- Data for processing -
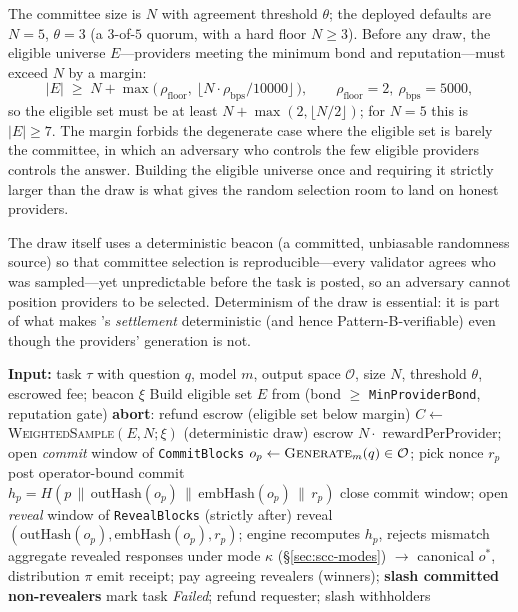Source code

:The committee size is $N$ with agreement threshold $\theta$; the deployed defaults are $N{=}5$, $\theta{=}3$ (a $3$-of-$5$ quorum, with a hard floor $N \ge 3$). Before any draw, the eligible universe $E$---providers meeting the minimum bond and reputation---must exceed $N$ by a margin:
\begin{equation}
\label{eq:margin}
|E| \;\ge\; N + \max\!\big(\,\rho_{\mathrm{floor}},\ \lfloor N \cdot \rho_{\mathrm{bps}} / 10000 \rfloor\,\big),
\qquad \rho_{\mathrm{floor}} = 2,\ \rho_{\mathrm{bps}} = 5000,
\end{equation}
so the eligible set must be at least $N + \max(2, \lfloor N/2 \rfloor)$; for $N{=}5$ this is $|E| \ge 7$. The margin forbids the degenerate case where the eligible set is barely the committee, in which an adversary who controls the few eligible providers controls the answer. Building the eligible universe once and requiring it strictly larger than the draw is what gives the random selection room to land on honest providers.

The draw itself uses a deterministic beacon (a committed, unbiasable randomness source) so that committee selection is reproducible---every validator agrees who was sampled---yet unpredictable before the task is posted, so an adversary cannot position providers to be selected. Determinism of the draw is essential: it is part of what makes \SCC{}'s \emph{settlement} deterministic (and hence Pattern-B-verifiable) even though the providers' generation is not.

\begin{algorithm}[h]
\caption{Subsampled Cognitive Consensus: one task.}
\label{alg:scc}
\begin{algorithmic}[1]
\STATE \textbf{Input:} task $\tau$ with question $q$, model $m$, output space $\mathcal{O}$, size $N$, threshold $\theta$, escrowed fee; beacon $\xi$
\STATE Build eligible set $E$ from \RChain{} (bond $\ge$ \texttt{MinProviderBond}, reputation gate)
  \STATE \textbf{abort}: refund escrow (eligible set below margin)
\ENDIF
\STATE $C \gets$ \textsc{WeightedSample}$(E, N; \xi)$ \quad(deterministic draw)
\STATE escrow $N \cdot$ rewardPerProvider; open \emph{commit} window of \texttt{CommitBlocks}
  \STATE $o_p \gets \textsc{Generate}_m(q) \in \mathcal{O}$; pick nonce $r_p$
  \STATE post operator-bound commit $h_p = H(p \,\|\, \mathrm{outHash}(o_p) \,\|\, \mathrm{embHash}(o_p) \,\|\, r_p)$
\ENDFOR
\STATE close commit window; open \emph{reveal} window of \texttt{RevealBlocks} (strictly after)
  \STATE reveal $(\mathrm{outHash}(o_p), \mathrm{embHash}(o_p), r_p)$; engine recomputes $h_p$, rejects mismatch
\ENDFOR
\STATE aggregate revealed responses under mode $\kappa$ (\S\ref{sec:scc-modes}) $\to$ canonical $o^\ast$, distribution $\pi$
  \STATE emit \PoT{} receipt; pay agreeing revealers (winners); \textbf{slash committed non-revealers}
\ELSE
  \STATE mark task \emph{Failed}; refund requester; slash withholders
\ENDIF
\end{algorithmic}
\end{algorithm}

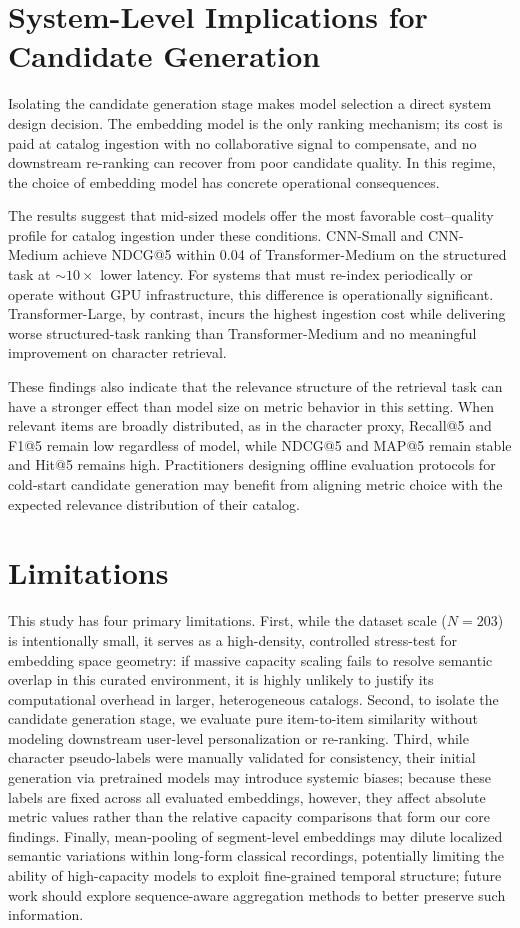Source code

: \documentclass{CPP}
\begin{document}
\section{System-Level Implications for Candidate Generation}

Isolating the candidate generation stage makes model selection a direct system design decision. The embedding model is the only ranking mechanism; its cost is paid at catalog ingestion with no collaborative signal to compensate, and no downstream re-ranking can recover from poor candidate quality. In this regime, the choice of embedding model has concrete operational consequences.

The results suggest that mid-sized models offer the most favorable cost--quality profile for catalog ingestion under these conditions. CNN-Small and CNN-Medium achieve NDCG@5 within 0.04 of Transformer-Medium on the structured task at ${\sim}10{\times}$ lower latency. For systems that must re-index periodically or operate without GPU infrastructure, this difference is operationally significant. Transformer-Large, by contrast, incurs the highest ingestion cost while delivering worse structured-task ranking than Transformer-Medium and no meaningful improvement on character retrieval.

These findings also indicate that the relevance structure of the retrieval task can have a stronger effect than model size on metric behavior in this setting. When relevant items are broadly distributed, as in the character proxy, Recall@5 and F1@5 remain low regardless of model, while NDCG@5 and MAP@5 remain stable and Hit@5 remains high. Practitioners designing offline evaluation protocols for cold-start candidate generation may benefit from aligning metric choice with the expected relevance distribution of their catalog.

\section{Limitations}

This study has four primary limitations. First, while the dataset scale ($N{=}203$) is intentionally small, it serves as a high-density, controlled stress-test for embedding space geometry: if massive capacity scaling fails to resolve semantic overlap in this curated environment, it is highly unlikely to justify its computational overhead in larger, heterogeneous catalogs. Second, to isolate the candidate generation stage, we evaluate pure item-to-item similarity without modeling downstream user-level personalization or re-ranking. Third, while character pseudo-labels were manually validated for consistency, their initial generation via pretrained models may introduce systemic biases; because these labels are fixed across all evaluated embeddings, however, they affect absolute metric values rather than the relative capacity comparisons that form our core findings. Finally, mean-pooling of segment-level embeddings may dilute localized semantic variations within long-form classical recordings, potentially limiting the ability of high-capacity models to exploit fine-grained temporal structure; future work should explore sequence-aware aggregation methods to better preserve such information.
\end{document}
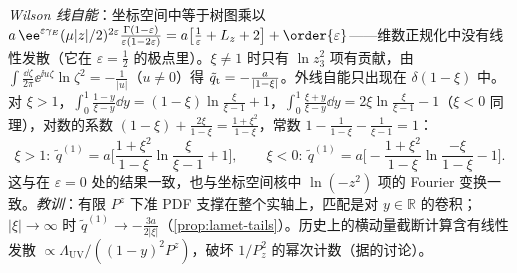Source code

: \begin{example}
\emph{Wilson 线自能}：坐标空间中等于树图乘以 $a\,\ee^{\varepsilon\gamma_E}(\mu|z|/2)^{2\varepsilon}\frac{\Gamma(1-\varepsilon)}{\varepsilon(1-2\varepsilon)}=a\big[\frac1\varepsilon+L_z+2\big]+\order{\varepsilon}$——维数正规化中没有线性发散（它在 $\varepsilon=\frac12$ 的极点里）。$\xi\neq1$ 时只有 $\ln z_3^2$ 项有贡献，由 $\int\frac{\dd\zeta}{2\pi}\ee^{\ii u\zeta}\ln\zeta^2=-\frac1{|u|}$（$u\neq0$）得 $\tilde q_{\rm t}=-\frac a{|1-\xi|}$。外线自能只出现在 $\delta(1-\xi)$ 中。
对 $\xi>1$，$\int_0^1\frac{1-y}{\xi-y}\dd y=(1-\xi)\ln\frac\xi{\xi-1}+1$，$\int_0^1\frac{\xi+y}{\xi-y}\dd y=2\xi\ln\frac\xi{\xi-1}-1$（$\xi<0$ 同理），对数的系数 $(1-\xi)+\frac{2\xi}{1-\xi}=\frac{1+\xi^2}{1-\xi}$，常数 $1-\frac1{1-\xi}-\frac1{\xi-1}=1$：
\begin{equation}\label{eq:lamet-unphysical}
\xi>1:\ \tilde q^{(1)}=a\Big[\frac{1+\xi^2}{1-\xi}\ln\frac{\xi}{\xi-1}+1\Big],\qquad
\xi<0:\ \tilde q^{(1)}=a\Big[-\frac{1+\xi^2}{1-\xi}\ln\frac{-\xi}{1-\xi}-1\Big].
\end{equation}%
这与\cite[附录~B]{IzubuchiEtAl2018}在 $\varepsilon=0$ 处的结果一致，也与坐标空间核中 $\ln(-z^2)$ 项的 Fourier 变换一致。\emph{教训}：有限 $P^z$ 下准 PDF 支撑在整个实轴上，匹配是对 $y\in\mathbb R$ 的卷积；$|\xi|\to\infty$ 时 $\tilde q^{(1)}\to-\frac{3a}{2|\xi|}$（\cref{prop:lamet-tails}）。历史上的横动量截断计算\cite{XiongEtAl2014}含有线性发散 $\propto\Lambda_{\mathrm{UV}}/((1-y)^2P^z)$，破坏 $1/P_z^2$ 的幂次计数（据\cite{JiEtAl2021}的讨论）。
\end{example}
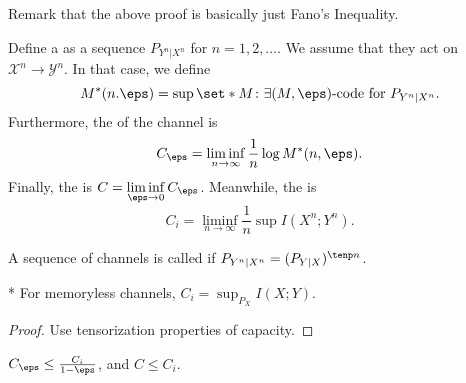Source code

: Remark that the above proof is basically just Fano's Inequality.

\begin{defn}
	Define a  as a sequence $P_{Y^n|X^n}$ for $n = 1, 2, \ldots$.
	We assume that they act on $\mathcal X^n \to \mathcal Y^n$.
	In that case, we define \[
		M^*(n.\eps) = \sup \set*{M\colon \exists (M,\eps)\text{-code for }P_{Y^n|X^n}}.
	\]
	Furthermore, the  of the channel is \[
		C_\eps = \liminf_{n\to \infty} \frac 1n \log M^*(n,\eps).
	\]
	Finally, the  is $C = \liminf\limits_{\eps\to 0} C_\eps$. Meanwhile, the  is \[
		C_i = \liminf_{n\to\infty} \frac 1n \sup I(X^n;Y^n).
	\]
\end{defn}

\begin{defn}
	A sequence of channels is called  if $P_{Y^n|X^n} = (P_{Y|X})^{\tenp n}$.
\end{defn}

\begin{fact}*
	For memoryless channels, $C_i = \sup_{P_X} I(X;Y)$.
\end{fact}

\begin{proof}
	Use tensorization properties of capacity.
\end{proof}

\begin{cor}
	$C_\eps \leq \frac{C_i}{1-\eps}$, and $C \leq C_i$.
\end{cor}


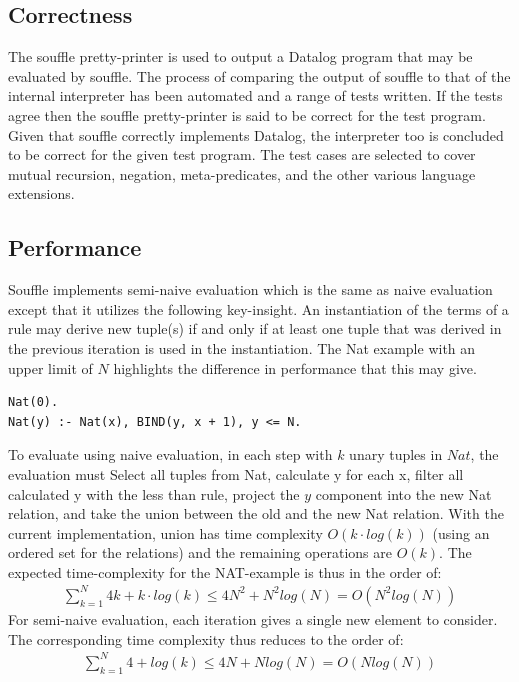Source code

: \subsection{Correctness}
The souffle pretty-printer is used to output a Datalog program that may be evaluated by souffle. The process of comparing the output of souffle to that of the internal interpreter has been automated and a range of tests written. If the tests agree then the souffle pretty-printer is said to be correct for the test program. Given that souffle correctly implements Datalog, the interpreter too is concluded to be correct for the given test program. The test cases are selected to cover mutual recursion, negation, meta-predicates, and the other various language extensions.

\subsection{Performance}
Souffle implements semi-naive evaluation\cite{Green:2013:DRQ:2688167.2688168} which is the same as naive evaluation except that it utilizes the following key-insight. An instantiation of the terms of a rule may derive new tuple(s) if and only if at least one tuple that was derived in the previous iteration is used in the instantiation.
The Nat example with an upper limit of $N$ highlights the difference in performance that this may give.
\begin{verbatim}
Nat(0).
Nat(y) :- Nat(x), BIND(y, x + 1), y <= N.
\end{verbatim}
\noindent
To evaluate using naive evaluation, in each step with $k$ unary tuples in $Nat$, the evaluation must Select all tuples from Nat, calculate y for each x, filter all calculated y with the less than rule, project the $y$ component into the new Nat relation, and take the union between the old and the new Nat relation. With the current implementation, union has time complexity $O(k \cdot log(k))$ (using an ordered set for the relations) and the remaining operations are $O(k)$. The expected time-complexity for the NAT-example is thus in the order of:
\begin{align*}
\sum_{k = 1}^{N} 4 k + k \cdot log (k) \leq 4 N^2 + N^2 log(N) = O(N^2 log(N))
\end{align*}
For semi-naive evaluation, each iteration gives a single new element to consider. The corresponding time complexity thus reduces to the order of:
\begin{align*}
	\sum_{k = 1}^{N} 4 + log (k) \leq 4N + N log(N) = O(N log(N))
\end{align*}

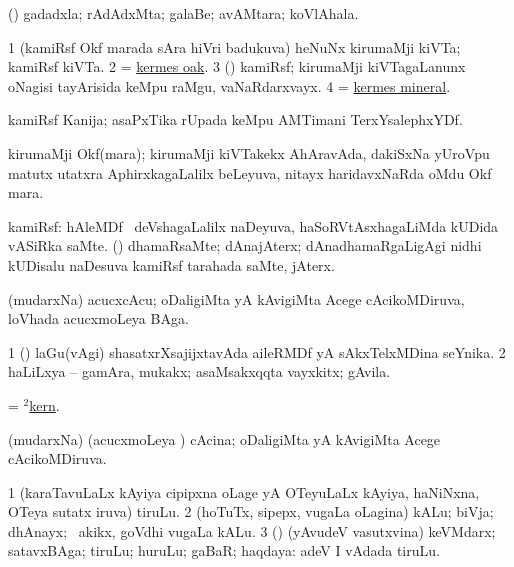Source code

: \bentry
{}
\gl{\nA}
\bmng
(\AmA) gadadxla; rAdAdxMta; galaBe; avAMtara; koVlAhala. 
\emng
\eentry

\bentry
{}
\gl{\nA}
\bmng
\bnum
\num{1} (kamiRsf Okf marada sAra hiVri badukuva) heNuNx kirumaMji kiVTa; kamiRsf kiVTa. 
\num{2}  = \hyperlink{kermes oak}{kermes oak}. 
\num{3} (\ravi) kamiRsf; kirumaMji kiVTagaLanunx oNagisi tayArisida keMpu raMgu, vaNaRdarxvayx. 
\num{4}  = \hyperlink{kermes mineral}{kermes mineral}. 
\enum
\emng
\eentry

\bentry
{}
\gl{\nA}
\bmng
kamiRsf Kanija; asaPxTika rUpada keMpu AMTimani TerxYsalephxYDf. 
\emng
\eentry

\bentry
{}
\gl{\nA}
\bmng
kirumaMji Okf(mara); kirumaMji kiVTakekx AhAravAda, dakiSxNa yUroVpu matutx utatxra AphirxkagaLalilx beLeyuva, nitayx haridavxNaRda oMdu Okf mara. 
\emng
\eentry

\bentry
{}
\gl{\nA}
\bmng
kamiRsf: 
\banum
{} hAleMDf \mo\ deVshagaLalilx naDeyuva, haSoRVtAsxhagaLiMda kUDida vASiRka saMte. 
 (\ame) dhamaRsaMte; dAnajAterx; dAnadhamaRgaLigAgi nidhi kUDisalu naDesuva kamiRsf tarahada saMte, jAterx. 
\eanum
\emng
\eentry

\bentry
{}
\gl{\nA}
\bmng
(mudarxNa) acucxcAcu; oDaligiMta yA kAvigiMta Acege cAcikoMDiruva, loVhada acucxmoLeya BAga. 
\emng
\eentry

\bentry
{}
\gl{\nA}
\bmng
\bnum
\num{1} (\ca) laGu(vAgi) shasatxrXsajijxtavAda aileRMDf yA sAkxTelxMDina seYnika. 
\num{2} haLiLxya -- gamAra, mukakx; asaMsakxqqta vayxkitx; gAvila. 
\enum
\emng
\eentry

\bentry
{}
\gl{\nA}
\bmng
 = \hyperlink{kern(2)}{$^2$kern}. 
\emng
\eentry

\bentry
{}
\gl{\gu}
\bmng
(mudarxNa) (acucxmoLeya \vi) cAcina; oDaligiMta yA kAvigiMta Acege cAcikoMDiruva. 
\emng
\eentry

\bentry
{}
\gl{\nA}
\bmng
\bnum
\num{1} (karaTavuLaLx kAyiya cipipxna oLage yA OTeyuLaLx kAyiya, haNiNxna, OTeya sutatx iruva) tiruLu. 
\num{2} (hoTuTx, sipepx, \mo vugaLa oLagina) kALu; biVja; dhAnayx; \udA\ akikx, goVdhi \mo vugaLa kALu. 
\num{3} (\rUpa) (yAvudeV vasutxvina) keVMdarx; satavxBAga; tiruLu; huruLu; gaBaR; haqdaya:  adeV I vAdada tiruLu. 
\enum
\emng
\eentry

- What the exercise asks -
Return only the number of lines above that include the word "algorithmic".

- Written answer -
2